* **Goal of the exercise**
Pull every line that holds the word "скругление" from the entries.

* **Records for this task**

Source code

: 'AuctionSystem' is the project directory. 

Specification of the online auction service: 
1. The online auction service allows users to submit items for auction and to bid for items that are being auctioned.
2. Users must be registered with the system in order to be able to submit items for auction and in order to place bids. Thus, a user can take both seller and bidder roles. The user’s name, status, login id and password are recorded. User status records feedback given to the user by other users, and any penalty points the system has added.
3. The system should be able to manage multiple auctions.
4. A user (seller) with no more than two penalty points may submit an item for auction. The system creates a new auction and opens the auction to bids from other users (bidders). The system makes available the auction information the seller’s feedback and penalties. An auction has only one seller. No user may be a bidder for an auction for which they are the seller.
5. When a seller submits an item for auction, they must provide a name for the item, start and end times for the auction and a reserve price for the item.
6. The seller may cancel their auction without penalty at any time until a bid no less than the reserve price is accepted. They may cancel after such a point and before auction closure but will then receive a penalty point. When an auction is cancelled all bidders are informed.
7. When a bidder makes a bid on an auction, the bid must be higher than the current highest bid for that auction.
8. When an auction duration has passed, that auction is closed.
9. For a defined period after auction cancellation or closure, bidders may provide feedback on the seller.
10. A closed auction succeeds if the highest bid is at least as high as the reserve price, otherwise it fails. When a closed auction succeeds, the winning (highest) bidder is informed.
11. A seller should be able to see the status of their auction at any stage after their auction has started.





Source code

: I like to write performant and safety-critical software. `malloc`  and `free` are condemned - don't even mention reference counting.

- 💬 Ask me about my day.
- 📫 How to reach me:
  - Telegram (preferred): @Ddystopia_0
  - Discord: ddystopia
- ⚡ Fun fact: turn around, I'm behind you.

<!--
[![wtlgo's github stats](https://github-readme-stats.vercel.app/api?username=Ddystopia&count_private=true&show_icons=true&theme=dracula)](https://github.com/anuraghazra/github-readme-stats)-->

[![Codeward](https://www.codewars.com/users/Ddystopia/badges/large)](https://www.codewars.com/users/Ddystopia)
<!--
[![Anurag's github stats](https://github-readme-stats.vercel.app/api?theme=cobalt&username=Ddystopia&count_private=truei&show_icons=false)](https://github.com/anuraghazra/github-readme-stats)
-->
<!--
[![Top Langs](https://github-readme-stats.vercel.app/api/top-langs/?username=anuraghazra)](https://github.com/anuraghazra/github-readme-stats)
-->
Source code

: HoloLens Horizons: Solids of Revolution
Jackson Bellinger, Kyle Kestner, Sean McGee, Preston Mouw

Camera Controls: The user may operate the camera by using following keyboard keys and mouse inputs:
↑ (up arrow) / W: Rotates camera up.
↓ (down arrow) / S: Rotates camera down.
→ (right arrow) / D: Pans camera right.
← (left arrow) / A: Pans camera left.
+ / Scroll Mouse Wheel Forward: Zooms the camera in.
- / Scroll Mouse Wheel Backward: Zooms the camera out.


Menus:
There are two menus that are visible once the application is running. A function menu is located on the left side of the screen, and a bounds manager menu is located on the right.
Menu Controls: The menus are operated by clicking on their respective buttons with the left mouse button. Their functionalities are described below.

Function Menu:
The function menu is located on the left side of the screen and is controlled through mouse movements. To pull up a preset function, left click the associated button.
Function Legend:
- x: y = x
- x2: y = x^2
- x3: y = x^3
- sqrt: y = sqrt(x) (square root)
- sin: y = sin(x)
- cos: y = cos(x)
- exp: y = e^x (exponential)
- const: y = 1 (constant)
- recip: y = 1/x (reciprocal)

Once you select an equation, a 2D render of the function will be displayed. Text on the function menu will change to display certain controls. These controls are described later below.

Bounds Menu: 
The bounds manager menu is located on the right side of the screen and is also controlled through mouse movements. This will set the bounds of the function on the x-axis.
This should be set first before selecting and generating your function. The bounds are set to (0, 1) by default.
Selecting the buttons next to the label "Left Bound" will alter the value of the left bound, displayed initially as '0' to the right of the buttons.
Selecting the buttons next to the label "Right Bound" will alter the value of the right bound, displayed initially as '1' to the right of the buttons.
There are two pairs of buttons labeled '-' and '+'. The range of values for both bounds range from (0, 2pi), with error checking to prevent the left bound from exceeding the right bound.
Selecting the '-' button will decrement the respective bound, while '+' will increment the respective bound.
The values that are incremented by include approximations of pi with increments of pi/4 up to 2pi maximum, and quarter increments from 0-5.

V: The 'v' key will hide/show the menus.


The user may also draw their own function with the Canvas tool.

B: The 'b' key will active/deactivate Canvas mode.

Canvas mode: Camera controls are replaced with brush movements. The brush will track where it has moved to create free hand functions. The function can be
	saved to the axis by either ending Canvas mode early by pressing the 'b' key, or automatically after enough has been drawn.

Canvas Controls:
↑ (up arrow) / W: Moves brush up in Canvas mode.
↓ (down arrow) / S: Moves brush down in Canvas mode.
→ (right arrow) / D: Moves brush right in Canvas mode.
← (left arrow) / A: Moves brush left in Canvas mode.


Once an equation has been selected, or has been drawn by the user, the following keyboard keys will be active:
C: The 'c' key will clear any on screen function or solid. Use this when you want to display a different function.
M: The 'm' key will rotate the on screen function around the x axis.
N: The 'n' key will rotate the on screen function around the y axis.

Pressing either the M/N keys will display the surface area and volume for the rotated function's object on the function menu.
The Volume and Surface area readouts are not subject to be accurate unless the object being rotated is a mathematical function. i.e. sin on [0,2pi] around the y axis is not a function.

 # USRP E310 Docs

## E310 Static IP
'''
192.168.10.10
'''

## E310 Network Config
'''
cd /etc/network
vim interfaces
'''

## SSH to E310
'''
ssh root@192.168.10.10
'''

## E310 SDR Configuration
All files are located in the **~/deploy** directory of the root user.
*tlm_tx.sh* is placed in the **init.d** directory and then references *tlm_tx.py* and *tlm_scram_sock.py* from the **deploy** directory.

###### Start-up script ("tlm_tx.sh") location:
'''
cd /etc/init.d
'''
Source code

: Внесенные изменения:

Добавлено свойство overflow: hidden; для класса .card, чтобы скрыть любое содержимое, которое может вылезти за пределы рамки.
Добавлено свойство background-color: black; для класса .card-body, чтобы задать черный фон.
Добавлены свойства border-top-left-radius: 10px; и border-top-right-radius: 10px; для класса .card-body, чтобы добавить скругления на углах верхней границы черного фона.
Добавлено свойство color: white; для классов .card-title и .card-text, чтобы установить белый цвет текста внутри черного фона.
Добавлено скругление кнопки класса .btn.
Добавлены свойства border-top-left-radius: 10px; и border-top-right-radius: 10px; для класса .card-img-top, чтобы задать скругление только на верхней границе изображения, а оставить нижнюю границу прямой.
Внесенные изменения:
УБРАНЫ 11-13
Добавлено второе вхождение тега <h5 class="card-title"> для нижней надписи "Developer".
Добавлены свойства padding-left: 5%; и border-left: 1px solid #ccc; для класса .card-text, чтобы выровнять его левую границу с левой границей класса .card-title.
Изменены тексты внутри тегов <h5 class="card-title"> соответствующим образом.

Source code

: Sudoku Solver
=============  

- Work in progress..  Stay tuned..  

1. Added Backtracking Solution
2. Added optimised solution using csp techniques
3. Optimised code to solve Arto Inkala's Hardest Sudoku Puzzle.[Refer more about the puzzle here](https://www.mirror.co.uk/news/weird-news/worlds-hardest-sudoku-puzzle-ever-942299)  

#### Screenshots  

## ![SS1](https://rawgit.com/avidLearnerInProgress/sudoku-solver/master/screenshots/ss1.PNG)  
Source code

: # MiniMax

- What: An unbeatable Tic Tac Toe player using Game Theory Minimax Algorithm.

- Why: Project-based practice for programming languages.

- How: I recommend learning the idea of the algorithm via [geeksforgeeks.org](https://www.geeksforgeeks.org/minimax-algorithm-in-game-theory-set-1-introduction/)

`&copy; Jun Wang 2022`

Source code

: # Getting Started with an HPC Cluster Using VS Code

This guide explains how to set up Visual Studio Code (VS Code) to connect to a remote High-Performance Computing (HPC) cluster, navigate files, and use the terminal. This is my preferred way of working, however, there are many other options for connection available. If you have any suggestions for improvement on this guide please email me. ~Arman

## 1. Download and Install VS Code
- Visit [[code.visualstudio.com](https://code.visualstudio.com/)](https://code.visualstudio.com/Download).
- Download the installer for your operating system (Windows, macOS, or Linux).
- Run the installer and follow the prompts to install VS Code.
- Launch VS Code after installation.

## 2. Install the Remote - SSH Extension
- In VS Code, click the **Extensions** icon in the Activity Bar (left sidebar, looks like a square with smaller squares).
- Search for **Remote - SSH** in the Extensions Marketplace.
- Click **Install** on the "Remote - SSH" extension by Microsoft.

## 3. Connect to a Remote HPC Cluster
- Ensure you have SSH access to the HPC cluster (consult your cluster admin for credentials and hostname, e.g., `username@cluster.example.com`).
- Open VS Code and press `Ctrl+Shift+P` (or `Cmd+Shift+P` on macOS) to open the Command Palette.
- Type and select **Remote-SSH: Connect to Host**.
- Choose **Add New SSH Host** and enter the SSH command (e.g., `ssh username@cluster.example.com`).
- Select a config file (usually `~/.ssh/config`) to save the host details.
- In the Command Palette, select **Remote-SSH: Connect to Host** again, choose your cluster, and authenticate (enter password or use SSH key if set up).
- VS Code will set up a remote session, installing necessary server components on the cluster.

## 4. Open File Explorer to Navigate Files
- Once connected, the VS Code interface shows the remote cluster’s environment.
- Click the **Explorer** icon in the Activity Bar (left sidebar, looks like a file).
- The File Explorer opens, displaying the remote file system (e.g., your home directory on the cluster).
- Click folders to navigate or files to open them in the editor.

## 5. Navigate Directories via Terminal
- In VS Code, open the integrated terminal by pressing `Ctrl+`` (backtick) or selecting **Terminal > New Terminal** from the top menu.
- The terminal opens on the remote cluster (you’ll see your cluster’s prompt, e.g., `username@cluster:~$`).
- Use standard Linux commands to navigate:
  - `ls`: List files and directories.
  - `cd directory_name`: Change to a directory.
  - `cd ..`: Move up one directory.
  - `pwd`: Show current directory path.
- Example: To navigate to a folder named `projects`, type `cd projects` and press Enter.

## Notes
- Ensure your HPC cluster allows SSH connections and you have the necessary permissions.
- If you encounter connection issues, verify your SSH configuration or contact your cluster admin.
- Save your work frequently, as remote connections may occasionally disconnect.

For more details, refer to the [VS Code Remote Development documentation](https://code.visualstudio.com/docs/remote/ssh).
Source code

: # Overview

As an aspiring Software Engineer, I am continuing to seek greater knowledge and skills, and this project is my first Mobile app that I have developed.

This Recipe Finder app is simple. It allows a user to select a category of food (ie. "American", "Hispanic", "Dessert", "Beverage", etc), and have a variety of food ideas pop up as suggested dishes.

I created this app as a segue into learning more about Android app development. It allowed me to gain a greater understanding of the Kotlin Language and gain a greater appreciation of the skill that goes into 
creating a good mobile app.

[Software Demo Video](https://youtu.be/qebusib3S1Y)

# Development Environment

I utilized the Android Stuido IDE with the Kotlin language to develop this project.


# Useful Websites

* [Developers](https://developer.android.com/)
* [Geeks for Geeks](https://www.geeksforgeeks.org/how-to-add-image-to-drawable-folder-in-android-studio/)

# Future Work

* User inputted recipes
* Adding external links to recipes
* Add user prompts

* **Your solution**
Добавлено скругление кнопки класса .btn.
Добавлены свойства border-top-left-radius: 10px; и border-top-right-radius: 10px; для класса .card-img-top, чтобы задать скругление только на верхней границе изображения, а оставить нижнюю границу прямой.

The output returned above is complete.